= Death of Classical =

Classical music concert series in New York City
Death of Classical is a classical music concert series founded by Andrew Ousley, best known for its unconventional approach to concert presentation, often holding them in distinctive and non-traditional venues. These locations have included Gothic crypt beneath the Church of the Intercession in Manhattan and the catacombs of Green-Wood Cemetery in Brooklyn.

== History ==
Death of Classical was founded by Andrew Ousley, a music enthusiast and the son of an opera singer, with the primary goal of rejuvenating the classical music landscape. Ousley's vision for the series emerged from a desire to challenge the conventional perception of classical music as elitist or dull, with the self-stated intention to rekindle interest and broaden the appeal of the art form by introducing it to new audiences.

One of the defining features of the series is its distinctive choice of venues, which depart from the traditional concert hall setting. These venues have included the Gothic crypt beneath the Church of the Intercession and the catacombs at Green-Wood Cemetery in Brooklyn. The deliberate selection of these unique locations was aimed at crafting an unexpected and immersive experience for the audience, in comparison to the confines of conventional concert settings.

== Venues ==

Death of Classical is known for its distinctive choice of venues, which provide a unique backdrop for classical music performances. Artists who have performed on the series include tenor Lawrence Brownlee, violinist Lara St. John, cellist Joshua Roman, and opera countertenor John Holiday.

=== Gothic crypts beneath the Church of the Intercession ===

Death of Classic's series The Crypt Sessions hosts concerts in the Gothic crypt chapel, originally designed for interment of parishioners located beneath the Church of the Intercession in Manhattan's Washington Heights neighborhood.

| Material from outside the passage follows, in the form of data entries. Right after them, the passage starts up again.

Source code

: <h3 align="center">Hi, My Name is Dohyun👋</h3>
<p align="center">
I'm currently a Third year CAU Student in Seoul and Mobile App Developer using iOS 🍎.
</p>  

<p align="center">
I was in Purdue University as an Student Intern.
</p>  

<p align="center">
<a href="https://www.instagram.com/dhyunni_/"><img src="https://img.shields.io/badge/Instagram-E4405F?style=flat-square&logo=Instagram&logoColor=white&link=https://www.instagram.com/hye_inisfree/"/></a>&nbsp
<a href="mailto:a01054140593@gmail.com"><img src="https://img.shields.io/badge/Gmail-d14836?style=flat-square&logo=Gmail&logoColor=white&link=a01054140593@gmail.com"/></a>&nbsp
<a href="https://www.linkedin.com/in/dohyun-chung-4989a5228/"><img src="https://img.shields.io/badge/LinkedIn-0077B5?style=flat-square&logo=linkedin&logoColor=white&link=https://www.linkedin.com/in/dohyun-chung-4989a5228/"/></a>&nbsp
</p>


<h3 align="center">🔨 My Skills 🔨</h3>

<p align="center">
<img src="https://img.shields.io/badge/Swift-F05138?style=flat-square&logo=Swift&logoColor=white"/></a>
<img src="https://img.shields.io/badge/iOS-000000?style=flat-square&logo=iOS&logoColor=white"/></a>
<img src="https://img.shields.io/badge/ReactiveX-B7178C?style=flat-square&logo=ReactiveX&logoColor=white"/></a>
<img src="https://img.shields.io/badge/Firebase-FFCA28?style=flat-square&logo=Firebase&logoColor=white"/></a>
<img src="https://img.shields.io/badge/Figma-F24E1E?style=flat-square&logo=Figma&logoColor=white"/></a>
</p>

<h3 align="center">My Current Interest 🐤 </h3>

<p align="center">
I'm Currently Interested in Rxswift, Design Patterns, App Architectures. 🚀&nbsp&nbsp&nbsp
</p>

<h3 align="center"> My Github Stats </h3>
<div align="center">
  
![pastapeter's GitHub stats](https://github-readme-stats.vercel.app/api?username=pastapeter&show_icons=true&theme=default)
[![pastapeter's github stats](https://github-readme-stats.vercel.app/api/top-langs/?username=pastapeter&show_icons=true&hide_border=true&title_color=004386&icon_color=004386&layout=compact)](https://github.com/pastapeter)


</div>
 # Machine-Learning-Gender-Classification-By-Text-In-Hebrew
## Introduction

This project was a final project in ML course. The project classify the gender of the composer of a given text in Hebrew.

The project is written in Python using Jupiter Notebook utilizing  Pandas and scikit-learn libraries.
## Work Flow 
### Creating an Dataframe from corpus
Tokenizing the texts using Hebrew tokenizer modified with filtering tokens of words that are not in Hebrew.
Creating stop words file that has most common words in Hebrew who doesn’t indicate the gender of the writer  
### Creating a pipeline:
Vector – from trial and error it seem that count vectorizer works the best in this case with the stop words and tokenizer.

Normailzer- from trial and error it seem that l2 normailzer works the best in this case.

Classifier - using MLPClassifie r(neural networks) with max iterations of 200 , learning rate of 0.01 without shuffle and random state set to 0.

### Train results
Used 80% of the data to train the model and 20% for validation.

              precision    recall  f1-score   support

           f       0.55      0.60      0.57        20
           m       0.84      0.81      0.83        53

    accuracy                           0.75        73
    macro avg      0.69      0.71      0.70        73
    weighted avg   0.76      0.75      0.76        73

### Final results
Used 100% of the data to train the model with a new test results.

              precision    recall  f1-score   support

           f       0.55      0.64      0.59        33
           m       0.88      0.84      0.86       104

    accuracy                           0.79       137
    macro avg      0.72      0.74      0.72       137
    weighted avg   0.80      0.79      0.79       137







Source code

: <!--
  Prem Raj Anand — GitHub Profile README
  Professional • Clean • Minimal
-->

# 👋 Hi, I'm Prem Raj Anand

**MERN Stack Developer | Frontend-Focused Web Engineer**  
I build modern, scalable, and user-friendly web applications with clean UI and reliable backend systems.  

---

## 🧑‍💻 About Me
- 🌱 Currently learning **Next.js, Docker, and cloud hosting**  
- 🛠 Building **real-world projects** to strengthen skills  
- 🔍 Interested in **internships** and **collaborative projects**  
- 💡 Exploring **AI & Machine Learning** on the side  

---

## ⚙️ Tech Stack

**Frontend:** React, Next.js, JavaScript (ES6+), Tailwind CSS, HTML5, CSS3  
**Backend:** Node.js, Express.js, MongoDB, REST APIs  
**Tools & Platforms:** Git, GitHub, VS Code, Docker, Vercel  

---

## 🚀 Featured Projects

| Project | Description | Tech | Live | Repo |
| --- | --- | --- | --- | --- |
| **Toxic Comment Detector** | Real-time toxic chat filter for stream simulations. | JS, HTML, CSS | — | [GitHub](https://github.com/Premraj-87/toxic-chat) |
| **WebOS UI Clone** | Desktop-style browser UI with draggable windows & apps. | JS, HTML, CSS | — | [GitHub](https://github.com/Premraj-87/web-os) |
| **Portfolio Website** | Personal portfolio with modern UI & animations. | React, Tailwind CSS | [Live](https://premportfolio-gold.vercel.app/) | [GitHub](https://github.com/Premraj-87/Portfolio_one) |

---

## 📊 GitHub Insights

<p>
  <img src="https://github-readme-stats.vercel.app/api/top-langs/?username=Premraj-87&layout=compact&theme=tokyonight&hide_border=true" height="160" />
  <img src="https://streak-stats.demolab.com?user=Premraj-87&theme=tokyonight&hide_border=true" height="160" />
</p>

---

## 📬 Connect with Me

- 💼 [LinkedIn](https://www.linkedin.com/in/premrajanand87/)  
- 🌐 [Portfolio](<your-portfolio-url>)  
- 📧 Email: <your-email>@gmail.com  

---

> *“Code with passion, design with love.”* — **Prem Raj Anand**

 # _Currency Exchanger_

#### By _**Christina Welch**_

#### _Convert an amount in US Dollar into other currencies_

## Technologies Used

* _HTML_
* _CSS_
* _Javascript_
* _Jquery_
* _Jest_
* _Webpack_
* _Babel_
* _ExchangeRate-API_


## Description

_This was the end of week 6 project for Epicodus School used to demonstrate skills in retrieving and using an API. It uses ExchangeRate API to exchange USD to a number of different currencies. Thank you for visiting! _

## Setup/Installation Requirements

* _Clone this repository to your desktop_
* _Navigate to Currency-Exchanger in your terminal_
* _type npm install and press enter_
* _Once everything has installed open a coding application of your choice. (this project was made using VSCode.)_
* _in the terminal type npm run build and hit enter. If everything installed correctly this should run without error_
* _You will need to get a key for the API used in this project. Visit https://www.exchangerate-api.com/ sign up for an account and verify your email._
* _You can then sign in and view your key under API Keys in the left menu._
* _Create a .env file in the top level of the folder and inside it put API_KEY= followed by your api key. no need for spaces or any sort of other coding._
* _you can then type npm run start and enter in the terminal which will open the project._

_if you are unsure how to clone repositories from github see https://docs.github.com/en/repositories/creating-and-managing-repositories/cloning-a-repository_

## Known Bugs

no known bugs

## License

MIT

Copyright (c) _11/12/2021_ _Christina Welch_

=== Catacombs at Green-Wood Cemetery ===

Another unconventional venue for Death of Classical concerts are the catacombs of Green-Wood Cemetery in Brooklyn, subterranean spaces used for burial in the 18th and 19th centuries.

== Critical reception ==
Death of Classical has garnered substantial media recognition. The New York Times has praised the series, noting its unique concert experience and curation. Artists and ensembles that have performed on the series include the New York Philharmonic, Lawrence Brownlee, Caroline Shaw, Jennifer Koh, Anthony Roth Costanzo, Simone Dinnerstein, Gil Shaham, Alexandre Tharaud, Lara St. John, Conrad Tao, and more.

Death of Classical has formed partnerships with institutions ranging from Carnegie Hall to the United Nations. The series has received numerous accolades, including a place on the New York Times "Best Classical Music Concerts of the Year" list, a Classical: Next Innovation Award, The American Prize for the Arts, and WQXR's 'Excellence in Opera' award for the world premiere of David Hertzberg's opera The Rose Elf in the Catacombs in 2018.